Activity> Under no circumstances alter the records; copy each one exactly.

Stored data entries
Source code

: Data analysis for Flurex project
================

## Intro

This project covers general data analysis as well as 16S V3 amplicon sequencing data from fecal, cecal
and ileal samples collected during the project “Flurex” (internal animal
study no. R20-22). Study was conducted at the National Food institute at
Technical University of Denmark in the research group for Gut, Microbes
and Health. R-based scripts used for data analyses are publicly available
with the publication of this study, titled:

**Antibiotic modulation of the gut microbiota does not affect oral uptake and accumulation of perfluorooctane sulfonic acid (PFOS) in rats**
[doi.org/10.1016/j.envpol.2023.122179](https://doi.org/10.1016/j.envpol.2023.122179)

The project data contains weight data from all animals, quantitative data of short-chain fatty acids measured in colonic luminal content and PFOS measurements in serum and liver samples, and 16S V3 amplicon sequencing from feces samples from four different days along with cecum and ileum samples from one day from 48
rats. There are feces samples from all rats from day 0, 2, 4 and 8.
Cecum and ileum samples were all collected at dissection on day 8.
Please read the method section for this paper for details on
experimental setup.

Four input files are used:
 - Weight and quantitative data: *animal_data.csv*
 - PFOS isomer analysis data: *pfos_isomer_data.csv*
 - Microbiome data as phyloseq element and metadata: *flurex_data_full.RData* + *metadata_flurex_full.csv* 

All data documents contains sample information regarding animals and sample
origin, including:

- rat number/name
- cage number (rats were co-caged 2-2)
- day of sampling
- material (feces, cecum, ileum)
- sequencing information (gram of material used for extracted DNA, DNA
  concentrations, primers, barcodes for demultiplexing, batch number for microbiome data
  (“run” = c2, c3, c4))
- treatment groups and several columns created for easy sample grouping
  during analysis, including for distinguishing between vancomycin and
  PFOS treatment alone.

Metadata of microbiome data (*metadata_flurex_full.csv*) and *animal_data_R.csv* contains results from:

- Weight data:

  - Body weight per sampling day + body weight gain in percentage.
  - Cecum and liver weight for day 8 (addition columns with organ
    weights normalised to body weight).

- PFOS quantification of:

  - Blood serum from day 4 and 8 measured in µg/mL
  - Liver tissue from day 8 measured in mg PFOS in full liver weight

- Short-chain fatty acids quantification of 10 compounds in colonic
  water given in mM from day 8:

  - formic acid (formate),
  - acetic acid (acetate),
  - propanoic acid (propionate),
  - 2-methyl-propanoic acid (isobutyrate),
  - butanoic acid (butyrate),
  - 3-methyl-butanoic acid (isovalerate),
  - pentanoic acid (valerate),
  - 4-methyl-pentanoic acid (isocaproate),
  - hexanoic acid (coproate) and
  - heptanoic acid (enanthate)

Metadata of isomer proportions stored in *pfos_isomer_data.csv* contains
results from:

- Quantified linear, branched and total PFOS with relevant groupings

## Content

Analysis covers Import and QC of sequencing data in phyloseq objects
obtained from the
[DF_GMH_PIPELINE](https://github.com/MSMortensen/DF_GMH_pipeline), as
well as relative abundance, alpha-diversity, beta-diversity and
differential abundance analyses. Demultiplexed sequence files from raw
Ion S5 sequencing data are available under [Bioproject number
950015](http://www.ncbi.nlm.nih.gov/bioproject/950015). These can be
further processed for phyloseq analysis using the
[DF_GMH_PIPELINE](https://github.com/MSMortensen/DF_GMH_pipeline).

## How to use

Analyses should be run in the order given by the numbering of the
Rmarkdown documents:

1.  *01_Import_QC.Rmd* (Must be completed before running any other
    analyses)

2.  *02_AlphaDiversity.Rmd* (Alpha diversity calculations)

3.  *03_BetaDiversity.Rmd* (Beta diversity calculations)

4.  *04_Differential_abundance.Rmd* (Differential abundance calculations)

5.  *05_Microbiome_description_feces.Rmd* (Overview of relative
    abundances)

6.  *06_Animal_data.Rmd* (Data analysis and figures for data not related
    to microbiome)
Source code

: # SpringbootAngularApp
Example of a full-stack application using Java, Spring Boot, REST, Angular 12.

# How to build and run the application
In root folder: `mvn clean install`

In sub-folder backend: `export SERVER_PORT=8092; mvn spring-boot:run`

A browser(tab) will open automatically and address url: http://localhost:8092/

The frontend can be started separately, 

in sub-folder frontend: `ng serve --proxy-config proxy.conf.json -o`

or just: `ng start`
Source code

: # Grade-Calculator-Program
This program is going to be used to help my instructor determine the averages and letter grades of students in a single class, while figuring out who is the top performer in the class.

Task result>
Source code

: Data analysis for Flurex project
================

## Intro

This project covers general data analysis as well as 16S V3 amplicon sequencing data from fecal, cecal
and ileal samples collected during the project “Flurex” (internal animal
study no. R20-22). Study was conducted at the National Food institute at
Technical University of Denmark in the research group for Gut, Microbes
and Health. R-based scripts used for data analyses are publicly available
with the publication of this study, titled:

**Antibiotic modulation of the gut microbiota does not affect oral uptake and accumulation of perfluorooctane sulfonic acid (PFOS) in rats**
[doi.org/10.1016/j.envpol.2023.122179](https://doi.org/10.1016/j.envpol.2023.122179)

The project data contains weight data from all animals, quantitative data of short-chain fatty acids measured in colonic luminal content and PFOS measurements in serum and liver samples, and 16S V3 amplicon sequencing from feces samples from four different days along with cecum and ileum samples from one day from 48
rats. There are feces samples from all rats from day 0, 2, 4 and 8.
Cecum and ileum samples were all collected at dissection on day 8.
Please read the method section for this paper for details on
experimental setup.

Four input files are used:
 - Weight and quantitative data: *animal_data.csv*
 - PFOS isomer analysis data: *pfos_isomer_data.csv*
 - Microbiome data as phyloseq element and metadata: *flurex_data_full.RData* + *metadata_flurex_full.csv* 

All data documents contains sample information regarding animals and sample
origin, including:

- rat number/name
- cage number (rats were co-caged 2-2)
- day of sampling
- material (feces, cecum, ileum)
- sequencing information (gram of material used for extracted DNA, DNA
  concentrations, primers, barcodes for demultiplexing, batch number for microbiome data
  (“run” = c2, c3, c4))
- treatment groups and several columns created for easy sample grouping
  during analysis, including for distinguishing between vancomycin and
  PFOS treatment alone.

Metadata of microbiome data (*metadata_flurex_full.csv*) and *animal_data_R.csv* contains results from:

- Weight data:

  - Body weight per sampling day + body weight gain in percentage.
  - Cecum and liver weight for day 8 (addition columns with organ
    weights normalised to body weight).

- PFOS quantification of:

  - Blood serum from day 4 and 8 measured in µg/mL
  - Liver tissue from day 8 measured in mg PFOS in full liver weight

- Short-chain fatty acids quantification of 10 compounds in colonic
  water given in mM from day 8:

  - formic acid (formate),
  - acetic acid (acetate),
  - propanoic acid (propionate),
  - 2-methyl-propanoic acid (isobutyrate),
  - butanoic acid (butyrate),
  - 3-methyl-butanoic acid (isovalerate),
  - pentanoic acid (valerate),
  - 4-methyl-pentanoic acid (isocaproate),
  - hexanoic acid (coproate) and
  - heptanoic acid (enanthate)

Metadata of isomer proportions stored in *pfos_isomer_data.csv* contains
results from:

- Quantified linear, branched and total PFOS with relevant groupings

## Content

Analysis covers Import and QC of sequencing data in phyloseq objects
obtained from the
[DF_GMH_PIPELINE](https://github.com/MSMortensen/DF_GMH_pipeline), as
well as relative abundance, alpha-diversity, beta-diversity and
differential abundance analyses. Demultiplexed sequence files from raw
Ion S5 sequencing data are available under [Bioproject number
950015](http://www.ncbi.nlm.nih.gov/bioproject/950015). These can be
further processed for phyloseq analysis using the
[DF_GMH_PIPELINE](https://github.com/MSMortensen/DF_GMH_pipeline).

## How to use

Analyses should be run in the order given by the numbering of the
Rmarkdown documents:

1.  *01_Import_QC.Rmd* (Must be completed before running any other
    analyses)

2.  *02_AlphaDiversity.Rmd* (Alpha diversity calculations)

3.  *03_BetaDiversity.Rmd* (Beta diversity calculations)

4.  *04_Differential_abundance.Rmd* (Differential abundance calculations)

5.  *05_Microbiome_description_feces.Rmd* (Overview of relative
    abundances)

6.  *06_Animal_data.Rmd* (Data analysis and figures for data not related
    to microbiome)
Source code

: # SpringbootAngularApp
Example of a full-stack application using Java, Spring Boot, REST, Angular 12.

# How to build and run the application
In root folder: `mvn clean install`

In sub-folder backend: `export SERVER_PORT=8092; mvn spring-boot:run`

A browser(tab) will open automatically and address url: http://localhost:8092/

The frontend can be started separately, 

in sub-folder frontend: `ng serve --proxy-config proxy.conf.json -o`

or just: `ng start`
Source code

: # Grade-Calculator-Program
This program is going to be used to help my instructor determine the averages and letter grades of students in a single class, while figuring out who is the top performer in the class.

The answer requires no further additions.